*** Data for analysis Section Begins ***

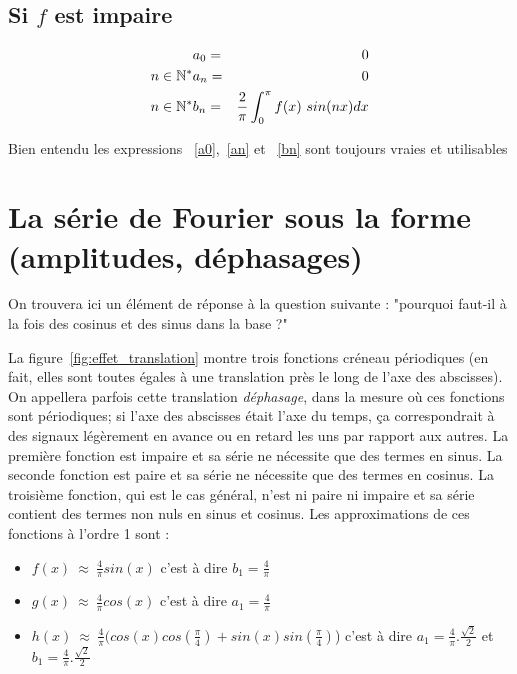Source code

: \subsection{Si $f$ est impaire}
\begin{eqnarray}
& a_0=&0\label{aimpaire0}\\
n\in \mathbb{N}^* & a_n=&0  \label{animpaire}\\
n\in \mathbb{N}^* & b_n=& \frac{2}{\pi}\int_{0}^{\pi}f(x)\ sin(nx) dx \label{bnimpaire}
\end{eqnarray}

Bien entendu les expressions ~\ref{a0},~\ref{an} et ~\ref{bn} sont
toujours vraies et utilisables

\section{La série de Fourier sous la forme (amplitudes, déphasages)}

On trouvera ici un élément de réponse à la question suivante : "pourquoi faut-il à la fois des cosinus et des sinus dans la base ?"

La figure~\ref{fig:effet_translation} montre trois fonctions créneau périodiques (en fait, elles sont toutes égales à une translation près le long de l'axe des abscisses). On appellera parfois cette translation \emph{déphasage}, dans la mesure où ces fonctions sont périodiques; si l'axe des abscisses était l'axe du temps, ça correspondrait à des signaux légèrement en avance ou en retard les uns par rapport aux autres. La première fonction est impaire et sa série ne nécessite que des termes en sinus. La seconde fonction est paire et sa série ne nécessite que des termes en cosinus. La troisième fonction, qui est le cas général, n'est ni paire ni impaire et sa série contient des termes non nuls en sinus et cosinus. Les approximations de ces fonctions à l'ordre 1 sont :

\begin{itemize}
  \item $f(x) ~ \approx ~\frac{4}{\pi}sin(x)$ c'est à dire $b_1=\frac{4}{\pi}$
  \item $g(x) ~ \approx ~ \frac{4}{\pi}cos(x)$ c'est à dire $a_1=\frac{4}{\pi}$
  \item $h(x) ~ \approx ~ \frac{4}{\pi}\Big(cos(x)cos(\frac{\pi}{4})+sin(x)sin(\frac{\pi}{4})$\Big)  c'est à dire $a_1=\frac{4}{\pi}.\frac{\sqrt 2}{2}$ et $b_1=\frac{4}{\pi}.\frac{\sqrt 2 }{2}$
\end{itemize}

*** Data for analysis Section Ends ***

* _Assigned task_: A reply should hold exactly the lines from the one containing "Bien entendu les" through the end of the data above, nothing more.

* _Expected answer_:
Bien entendu les expressions ~\ref{a0},~\ref{an} et ~\ref{bn} sont
toujours vraies et utilisables

\section{La série de Fourier sous la forme (amplitudes, déphasages)}

On trouvera ici un élément de réponse à la question suivante : "pourquoi faut-il à la fois des cosinus et des sinus dans la base ?"

La figure~\ref{fig:effet_translation} montre trois fonctions créneau périodiques (en fait, elles sont toutes égales à une translation près le long de l'axe des abscisses). On appellera parfois cette translation \emph{déphasage}, dans la mesure où ces fonctions sont périodiques; si l'axe des abscisses était l'axe du temps, ça correspondrait à des signaux légèrement en avance ou en retard les uns par rapport aux autres. La première fonction est impaire et sa série ne nécessite que des termes en sinus. La seconde fonction est paire et sa série ne nécessite que des termes en cosinus. La troisième fonction, qui est le cas général, n'est ni paire ni impaire et sa série contient des termes non nuls en sinus et cosinus. Les approximations de ces fonctions à l'ordre 1 sont :

\begin{itemize}
  \item $f(x) ~ \approx ~\frac{4}{\pi}sin(x)$ c'est à dire $b_1=\frac{4}{\pi}$
  \item $g(x) ~ \approx ~ \frac{4}{\pi}cos(x)$ c'est à dire $a_1=\frac{4}{\pi}$
  \item $h(x) ~ \approx ~ \frac{4}{\pi}\Big(cos(x)cos(\frac{\pi}{4})+sin(x)sin(\frac{\pi}{4})$\Big)  c'est à dire $a_1=\frac{4}{\pi}.\frac{\sqrt 2}{2}$ et $b_1=\frac{4}{\pi}.\frac{\sqrt 2 }{2}$
\end{itemize}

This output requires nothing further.